The proposed amendments would permit the Company greater flexibility in its
business, including the structuring and regulatory approval of a planned capital
reduction, and eliminate or modify most of the restrictive financial covenants
and other procedures contained in the terms of the Notes as originally issued by
the Company in 1997, prior to the acquisition of control of the Company by
Telefonica, S.A., which currently owns through a subsidiary approximately 80% of
the capital stock of the Company.
The tender offer commences today and will expire at 5:00 p.m., New York time, on
November 9, 2001, unless extended. Salomon Smith Barney is acting as dealer
manager for the tender offer and the solicitation. The price to be paid for the
Notes purchased in the tender offer will be 100% of the principal amount for the
8.50% Notes due 2002 and 100% of the principal amount for the 9.75% Notes due
2007. In order to participate in the tender offer, holders are required to grant
the authorization to the proposed amendments to the terms of the Notes.
In addition, holders who tender their Notes and grant their authorizations on or
before the Consent Expiration Time will be eligible for an authorization fee
equal to 1% of the principal amount of the Notes. The Consent Expiration Time
will be 5:00 pm., New York time, on October 25, 2001, unless extended.
This announcement is neither an offer to purchase nor a solicitation of an offer
to sell the Notes. The tender offer and solicitation are made only by the Offer
to Purchase and Solicitation Statement dated October 15, 2001 and are subject to
the conditions stated therein. Questions regarding the tender offer may be
directed to the Liability Management Group of Salomon Smith Barney at
1-800-558-3745 or at 1-212-723-6108 by contacting Andrea Menez or Matthew
Radley. Copies of the offer materials in English are available through the
Information Agent, Mellon Investor Services L.L.C., at 1-917-320-6286, or
44-1-202-345277, or by e-mail at: gmcintyre@melloninvestor.com. Copies of the
offer materials are available in Spanish through the Company by contacting Irene
Bertuzzi at (54-11) 4333-6328 (e-mail: bertuzzi@telefonica.com.ar) or Marcelo
Isasmendi at (54-11) 4333-6384 (e-mail: isasmenm@telefonica.com.ar).

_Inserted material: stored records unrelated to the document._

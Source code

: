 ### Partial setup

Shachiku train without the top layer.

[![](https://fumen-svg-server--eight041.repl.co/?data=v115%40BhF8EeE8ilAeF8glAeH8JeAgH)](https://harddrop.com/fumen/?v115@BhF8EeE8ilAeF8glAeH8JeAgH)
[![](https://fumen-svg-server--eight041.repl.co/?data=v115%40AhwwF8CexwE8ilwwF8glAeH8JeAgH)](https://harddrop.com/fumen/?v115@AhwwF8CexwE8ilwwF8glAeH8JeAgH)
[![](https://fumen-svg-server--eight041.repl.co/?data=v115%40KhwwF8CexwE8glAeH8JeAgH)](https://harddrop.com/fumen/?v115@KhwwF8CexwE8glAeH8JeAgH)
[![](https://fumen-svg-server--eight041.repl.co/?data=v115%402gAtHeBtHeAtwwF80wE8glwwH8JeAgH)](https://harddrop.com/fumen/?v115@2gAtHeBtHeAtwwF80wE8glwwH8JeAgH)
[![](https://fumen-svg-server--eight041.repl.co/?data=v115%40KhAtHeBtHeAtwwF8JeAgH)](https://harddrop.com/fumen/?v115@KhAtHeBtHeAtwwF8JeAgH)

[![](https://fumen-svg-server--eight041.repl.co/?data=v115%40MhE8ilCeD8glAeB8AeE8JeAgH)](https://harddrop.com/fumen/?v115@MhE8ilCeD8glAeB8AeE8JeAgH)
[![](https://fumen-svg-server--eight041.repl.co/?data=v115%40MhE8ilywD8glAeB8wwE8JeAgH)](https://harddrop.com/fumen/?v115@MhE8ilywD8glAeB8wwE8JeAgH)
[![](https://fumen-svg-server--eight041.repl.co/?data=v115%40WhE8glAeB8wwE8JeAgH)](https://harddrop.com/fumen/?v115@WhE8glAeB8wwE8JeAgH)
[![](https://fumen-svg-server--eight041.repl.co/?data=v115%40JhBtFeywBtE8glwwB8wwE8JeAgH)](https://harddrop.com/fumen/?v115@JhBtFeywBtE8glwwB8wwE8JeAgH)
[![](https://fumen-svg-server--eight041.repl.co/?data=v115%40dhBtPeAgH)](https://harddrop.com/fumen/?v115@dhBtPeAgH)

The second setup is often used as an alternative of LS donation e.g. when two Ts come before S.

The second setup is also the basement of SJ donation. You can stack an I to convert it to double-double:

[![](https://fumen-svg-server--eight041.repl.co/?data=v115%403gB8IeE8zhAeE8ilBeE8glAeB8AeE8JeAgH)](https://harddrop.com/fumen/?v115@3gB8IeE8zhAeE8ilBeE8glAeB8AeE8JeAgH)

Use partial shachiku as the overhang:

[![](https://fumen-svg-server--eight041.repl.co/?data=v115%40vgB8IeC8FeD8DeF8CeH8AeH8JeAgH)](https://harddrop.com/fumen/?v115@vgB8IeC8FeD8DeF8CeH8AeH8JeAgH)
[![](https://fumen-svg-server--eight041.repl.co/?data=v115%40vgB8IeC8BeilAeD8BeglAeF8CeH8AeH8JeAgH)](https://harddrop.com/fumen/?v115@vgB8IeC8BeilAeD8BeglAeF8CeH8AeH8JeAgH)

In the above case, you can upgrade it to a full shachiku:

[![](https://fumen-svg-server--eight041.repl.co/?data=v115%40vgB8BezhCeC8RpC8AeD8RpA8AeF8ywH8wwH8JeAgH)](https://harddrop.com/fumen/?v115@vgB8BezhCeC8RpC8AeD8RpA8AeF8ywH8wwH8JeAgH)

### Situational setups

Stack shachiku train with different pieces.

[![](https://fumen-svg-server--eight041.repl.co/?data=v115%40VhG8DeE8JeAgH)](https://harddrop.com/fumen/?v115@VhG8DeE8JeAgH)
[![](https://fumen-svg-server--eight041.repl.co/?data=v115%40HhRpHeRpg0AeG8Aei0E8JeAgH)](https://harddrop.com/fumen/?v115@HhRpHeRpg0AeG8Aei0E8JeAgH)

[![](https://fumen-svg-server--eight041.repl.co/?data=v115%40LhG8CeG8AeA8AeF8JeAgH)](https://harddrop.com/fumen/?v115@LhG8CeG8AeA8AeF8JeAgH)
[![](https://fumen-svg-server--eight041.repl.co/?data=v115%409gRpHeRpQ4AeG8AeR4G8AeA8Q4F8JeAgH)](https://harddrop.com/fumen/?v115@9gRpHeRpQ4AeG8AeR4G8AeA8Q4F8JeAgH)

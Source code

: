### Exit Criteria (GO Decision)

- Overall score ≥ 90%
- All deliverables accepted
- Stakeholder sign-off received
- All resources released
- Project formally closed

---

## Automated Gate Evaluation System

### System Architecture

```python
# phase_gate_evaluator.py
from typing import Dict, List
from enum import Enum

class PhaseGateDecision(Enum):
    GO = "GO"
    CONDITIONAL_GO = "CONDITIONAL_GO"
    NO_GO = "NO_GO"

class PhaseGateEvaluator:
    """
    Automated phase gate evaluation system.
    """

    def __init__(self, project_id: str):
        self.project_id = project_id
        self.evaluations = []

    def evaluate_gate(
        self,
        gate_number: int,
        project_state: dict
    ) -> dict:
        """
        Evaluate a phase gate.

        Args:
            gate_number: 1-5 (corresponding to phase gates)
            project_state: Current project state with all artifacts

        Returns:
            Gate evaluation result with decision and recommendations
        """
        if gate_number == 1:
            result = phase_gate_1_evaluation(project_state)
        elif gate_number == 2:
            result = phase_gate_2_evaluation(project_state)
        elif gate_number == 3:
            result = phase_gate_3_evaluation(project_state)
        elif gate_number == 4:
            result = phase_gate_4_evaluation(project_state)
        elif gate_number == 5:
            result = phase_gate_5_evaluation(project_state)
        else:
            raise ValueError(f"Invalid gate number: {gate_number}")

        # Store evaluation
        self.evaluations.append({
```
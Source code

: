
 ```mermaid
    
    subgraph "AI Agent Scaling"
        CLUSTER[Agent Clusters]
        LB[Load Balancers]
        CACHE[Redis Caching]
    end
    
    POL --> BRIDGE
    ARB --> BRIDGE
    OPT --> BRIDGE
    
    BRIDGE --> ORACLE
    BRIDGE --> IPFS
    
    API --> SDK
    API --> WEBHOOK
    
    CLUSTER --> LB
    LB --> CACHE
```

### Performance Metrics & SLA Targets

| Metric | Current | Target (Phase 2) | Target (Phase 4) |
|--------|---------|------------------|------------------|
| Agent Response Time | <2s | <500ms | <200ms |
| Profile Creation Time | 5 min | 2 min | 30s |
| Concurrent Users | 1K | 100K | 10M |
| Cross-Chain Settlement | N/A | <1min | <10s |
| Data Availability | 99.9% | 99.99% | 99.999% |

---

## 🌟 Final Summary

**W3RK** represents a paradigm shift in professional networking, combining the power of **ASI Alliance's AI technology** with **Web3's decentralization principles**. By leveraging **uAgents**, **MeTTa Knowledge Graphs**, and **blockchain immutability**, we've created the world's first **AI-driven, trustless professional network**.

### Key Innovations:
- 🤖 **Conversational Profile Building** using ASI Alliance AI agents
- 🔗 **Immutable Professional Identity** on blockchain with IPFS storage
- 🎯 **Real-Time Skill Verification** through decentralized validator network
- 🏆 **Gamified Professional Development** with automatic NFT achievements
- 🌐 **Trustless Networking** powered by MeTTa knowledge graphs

This press release contains statements that constitute forward-looking
statements within the meaning of the Private Securities Litigation Reform Act of
1995. These include statements regarding the intent, belief or current
expectations regarding the business, possible corporate transactions and
dealings with affiliates of Telefonica Holding de Argentina S.A. Such forward-
looking statements are not guarantees of future performance and involve risks
and uncertainties, and actual results may differ materially from those in the
forward-looking statements as a result of various factors. Undue reliance should
not be placed on forward-looking statements, which speak only as of the time of
this press release.
Telefonica Holding de Argentina S.A. undertakes no obligation to release
publicly any revisions to these forward-looking statements which may be made to
reflect subsequent events and circumstances, including changes in business
strategy and unanticipated events. Telefonica Holding de Argentina S.A. makes
periodic filings with the United States Securities and Exchange Commission,
including its annual report on Form 20-F and periodic reports on Form 6-K, all
of which are available to the public.